Could you transcribe each entry below exactly, minus the images?

BEGIN DATA EXTRACTS

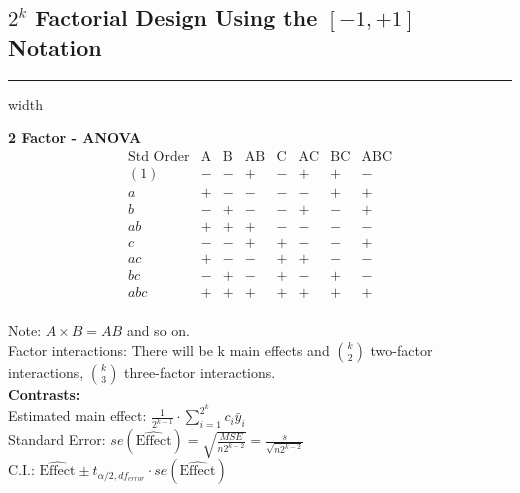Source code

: \documentclass[10pt]{article}
\begin{document}
    \subsection*{$2^k$ Factorial Design Using the $[-1 , +1]$ Notation}
    \hrule width \textwidth
    \vspace{6pt}
    \begin{multicols}{2}
      \begin{flushleft}
        \textbf{2 Factor - ANOVA}
        \begin{equation*}
        \begin{array}{c|c|c|c|c|c|c|c}
          \text{Std Order} & \text{A} & \text{B} & \text{AB} & \text{C} & \text{AC} & \text{BC} & \text{ABC} \\
            \hline
            (1) & - & - & + & - & + & + & - \\
            a   & + & - & - & - & - & + & + \\
            b   & - & + & - & - & + & - & + \\
            ab  & + & + & + & - & - & - & - \\
            c   & - & - & + & + & - & - & + \\
            ac  & + & - & - & + & + & - & - \\
            bc  & - & + & - & + & - & + & - \\
            abc & + & + & + & + & + & + & + \\
        \end{array}
      \end{equation*}
      \end{flushleft}
    
        \begin{flushright}
          Note: $A \times B = AB$ and so on. \\
          Factor interactions: There will be k main effects and $\binom{k}{2}$ two-factor interactions, $\binom{k}{3}$ three-factor interactions. \\
          \textbf{Contrasts:} \\
          Estimated main effect: $\frac{1}{2^{k-1}} \cdot \sum_{i=1}^{2^k} c_i \bar{y}_i$ \\
          Standard Error: $se(\hat{\text{Effect}}) = \sqrt{\frac{MSE}{n2^{k-2}}} = \frac{s}{\sqrt{n2^{k-2}}}$ \\
          C.I.: $\hat{\text{Effect}} \pm t_{\alpha/2, df_{error}} \cdot se(\hat{\text{Effect}})$ \\
        \end{flushright}
      \end{multicols}
\end{document}
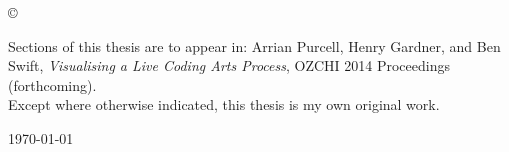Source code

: 
\vspace*{14cm}
\begin{center}
  \makeatletter
  \copyright\ \@author
  \makeatother
\end{center}
\noindent
\begin{center}
\end{center}
\noindent

\newpage

\vspace*{7cm}


\begin{center}
	Sections of this thesis are to appear in: Arrian Purcell, Henry Gardner, and Ben Swift, \textit{Visualising a Live Coding Arts Process}, OZCHI 2014 Proceedings (forthcoming).\\
	\vspace*{10mm}
	Except where otherwise indicated, this thesis is my own original work.
\end{center}

\vspace*{4cm}

\hspace{8cm}\makeatletter\@author\makeatother\par
\hspace{8cm}\today
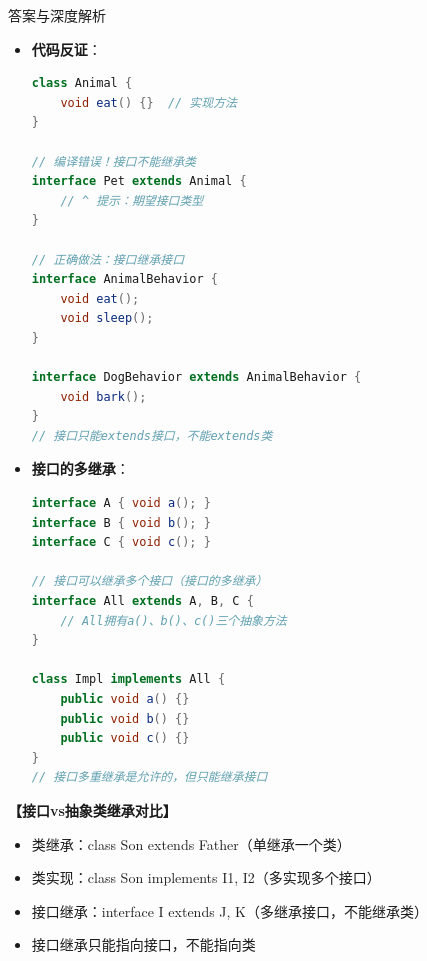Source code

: \documentclass[12pt, a4paper]{ctexart}
\begin{document}
\begin{enumerate}[label=\textbf{\arabic*.}]
\begin{bluebox}{答案与深度解析}
\begin{itemize}[leftmargin=*, nosep, label={}]
\begin{itemize}[label={}, leftmargin=*, nosep]
\begin{lstlisting}[language=Java]
// javac错误信息：
// expected: 接口类型
// found: 类MyClass
// 接口只能继承其他接口
						      \end{lstlisting}
				            \item \textbf{代码反证}：
				                  \begin{lstlisting}[language=Java]
class Animal {
    void eat() {}  // 实现方法
}

// 编译错误！接口不能继承类
interface Pet extends Animal {
    // ^ 提示：期望接口类型
}

// 正确做法：接口继承接口
interface AnimalBehavior {
    void eat();
    void sleep();
}

interface DogBehavior extends AnimalBehavior {
    void bark();
}
// 接口只能extends接口，不能extends类
					      \end{lstlisting}
				            \item \textbf{接口的多继承}：
				                  \begin{lstlisting}[language=Java]
interface A { void a(); }
interface B { void b(); }
interface C { void c(); }

// 接口可以继承多个接口（接口的多继承）
interface All extends A, B, C {
    // All拥有a()、b()、c()三个抽象方法
}

class Impl implements All {
    public void a() {}
    public void b() {}
    public void c() {}
}
// 接口多重继承是允许的，但只能继承接口
					      \end{lstlisting}
			            \end{itemize}
		      \end{itemize}

		      \textbf{【接口vs抽象类继承对比】}
		      \begin{itemize}[label={}, nosep]
			      \item 类继承：class Son extends Father（单继承一个类）
			      \item 类实现：class Son implements I1, I2（多实现多个接口）
			      \item 接口继承：interface I extends J, K（多继承接口，不能继承类）
			      \item 接口继承只能指向接口，不能指向类
		      \end{itemize}


\end{bluebox}
\end{enumerate}
\end{document}
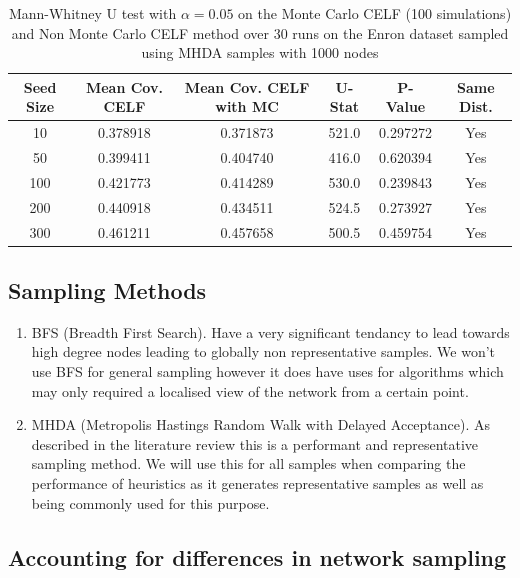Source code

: \documentclass{article}
\begin{document}
\begin{table}[h]
	\centering
	\begin{tabular}{|c|c|c|c|c|c|}
		\hline
		Seed Size & Mean Cov. CELF & Mean Cov. CELF with MC & U-Stat & P-Value  & Same Dist. \\
		\hline
		10        & 0.378918       & 0.371873               & 521.0  & 0.297272 & Yes        \\
		50        & 0.399411       & 0.404740               & 416.0  & 0.620394 & Yes        \\
		100       & 0.421773       & 0.414289               & 530.0  & 0.239843 & Yes        \\
		200       & 0.440918       & 0.434511               & 524.5  & 0.273927 & Yes        \\
		300       & 0.461211       & 0.457658               & 500.5  & 0.459754 & Yes        \\
		\hline
	\end{tabular}
	\caption{Mann-Whitney U test with $\alpha=0.05$ on the Monte Carlo CELF (100 simulations) and Non Monte Carlo CELF method over 30 runs on the Enron dataset sampled using MHDA  samples with 1000 nodes}
\end{table}

\subsection{Sampling Methods}

\begin{enumerate}
	\item BFS (Breadth First Search). Have a very significant tendancy to lead towards high degree nodes leading to globally non representative samples. We won't use BFS for general sampling however it does have uses for algorithms which may only required a localised view of the network from a certain point.
	\item MHDA (Metropolis Hastings Random Walk with Delayed Acceptance). As described in the literature review this is a performant and representative sampling method. We will use this for all samples when comparing the performance of heuristics as it generates representative samples as well as being commonly used for this purpose.
\end{enumerate}

\subsection{Accounting for differences in network sampling}
\end{document}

END DATA EXTRACTS

__SOLUTION__.
Source code

: \documentclass[10pt]{article}
\begin{document}
    \subsection*{$2^k$ Factorial Design Using the $[-1 , +1]$ Notation}
    \hrule width \textwidth
    \vspace{6pt}
    \begin{multicols}{2}
      \begin{flushleft}
        \textbf{2 Factor - ANOVA}
        \begin{equation*}
        \begin{array}{c|c|c|c|c|c|c|c}
          \text{Std Order} & \text{A} & \text{B} & \text{AB} & \text{C} & \text{AC} & \text{BC} & \text{ABC} \\
            \hline
            (1) & - & - & + & - & + & + & - \\
            a   & + & - & - & - & - & + & + \\
            b   & - & + & - & - & + & - & + \\
            ab  & + & + & + & - & - & - & - \\
            c   & - & - & + & + & - & - & + \\
            ac  & + & - & - & + & + & - & - \\
            bc  & - & + & - & + & - & + & - \\
            abc & + & + & + & + & + & + & + \\
        \end{array}
      \end{equation*}
      \end{flushleft}
    
        \begin{flushright}
          Note: $A \times B = AB$ and so on. \\
          Factor interactions: There will be k main effects and $\binom{k}{2}$ two-factor interactions, $\binom{k}{3}$ three-factor interactions. \\
          \textbf{Contrasts:} \\
          Estimated main effect: $\frac{1}{2^{k-1}} \cdot \sum_{i=1}^{2^k} c_i \bar{y}_i$ \\
          Standard Error: $se(\hat{\text{Effect}}) = \sqrt{\frac{MSE}{n2^{k-2}}} = \frac{s}{\sqrt{n2^{k-2}}}$ \\
          C.I.: $\hat{\text{Effect}} \pm t_{\alpha/2, df_{error}} \cdot se(\hat{\text{Effect}})$ \\
        \end{flushright}
      \end{multicols}
\end{document}
Source code

: 
\vspace*{14cm}
\begin{center}
  \makeatletter
  \copyright\ \@author
  \makeatother
\end{center}
\noindent
\begin{center}
\end{center}
\noindent

\newpage

\vspace*{7cm}


\begin{center}
	Sections of this thesis are to appear in: Arrian Purcell, Henry Gardner, and Ben Swift, \textit{Visualising a Live Coding Arts Process}, OZCHI 2014 Proceedings (forthcoming).\\
	\vspace*{10mm}
	Except where otherwise indicated, this thesis is my own original work.
\end{center}

\vspace*{4cm}

\hspace{8cm}\makeatletter\@author\makeatother\par
\hspace{8cm}\today
Source code

: \documentclass[12pt, a4paper]{ctexart}
\begin{document}
\begin{enumerate}[label=\textbf{\arabic*.}]
\begin{bluebox}{答案与深度解析}
\begin{itemize}[leftmargin=*, nosep, label={}]
\begin{itemize}[label={}, leftmargin=*, nosep]
\begin{lstlisting}[language=Java]
// javac错误信息：
// expected: 接口类型
// found: 类MyClass
// 接口只能继承其他接口
						      \end{lstlisting}
				            \item \textbf{代码反证}：
				                  \begin{lstlisting}[language=Java]
class Animal {
    void eat() {}  // 实现方法
}

// 编译错误！接口不能继承类
interface Pet extends Animal {
    // ^ 提示：期望接口类型
}

// 正确做法：接口继承接口
interface AnimalBehavior {
    void eat();
    void sleep();
}

interface DogBehavior extends AnimalBehavior {
    void bark();
}
// 接口只能extends接口，不能extends类
					      \end{lstlisting}
				            \item \textbf{接口的多继承}：
				                  \begin{lstlisting}[language=Java]
interface A { void a(); }
interface B { void b(); }
interface C { void c(); }

// 接口可以继承多个接口（接口的多继承）
interface All extends A, B, C {
    // All拥有a()、b()、c()三个抽象方法
}

class Impl implements All {
    public void a() {}
    public void b() {}
    public void c() {}
}
// 接口多重继承是允许的，但只能继承接口
					      \end{lstlisting}
			            \end{itemize}
		      \end{itemize}

		      \textbf{【接口vs抽象类继承对比】}
		      \begin{itemize}[label={}, nosep]
			      \item 类继承：class Son extends Father（单继承一个类）
			      \item 类实现：class Son implements I1, I2（多实现多个接口）
			      \item 接口继承：interface I extends J, K（多继承接口，不能继承类）
			      \item 接口继承只能指向接口，不能指向类
		      \end{itemize}


\end{bluebox}
\end{enumerate}
\end{document}
Source code

: \documentclass{article}
\begin{document}
\begin{table}[h]
	\centering
	\begin{tabular}{|c|c|c|c|c|c|}
		\hline
		Seed Size & Mean Cov. CELF & Mean Cov. CELF with MC & U-Stat & P-Value  & Same Dist. \\
		\hline
		10        & 0.378918       & 0.371873               & 521.0  & 0.297272 & Yes        \\
		50        & 0.399411       & 0.404740               & 416.0  & 0.620394 & Yes        \\
		100       & 0.421773       & 0.414289               & 530.0  & 0.239843 & Yes        \\
		200       & 0.440918       & 0.434511               & 524.5  & 0.273927 & Yes        \\
		300       & 0.461211       & 0.457658               & 500.5  & 0.459754 & Yes        \\
		\hline
	\end{tabular}
	\caption{Mann-Whitney U test with $\alpha=0.05$ on the Monte Carlo CELF (100 simulations) and Non Monte Carlo CELF method over 30 runs on the Enron dataset sampled using MHDA  samples with 1000 nodes}
\end{table}

\subsection{Sampling Methods}

\begin{enumerate}
	\item BFS (Breadth First Search). Have a very significant tendancy to lead towards high degree nodes leading to globally non representative samples. We won't use BFS for general sampling however it does have uses for algorithms which may only required a localised view of the network from a certain point.
	\item MHDA (Metropolis Hastings Random Walk with Delayed Acceptance). As described in the literature review this is a performant and representative sampling method. We will use this for all samples when comparing the performance of heuristics as it generates representative samples as well as being commonly used for this purpose.
\end{enumerate}

\subsection{Accounting for differences in network sampling}
\end{document}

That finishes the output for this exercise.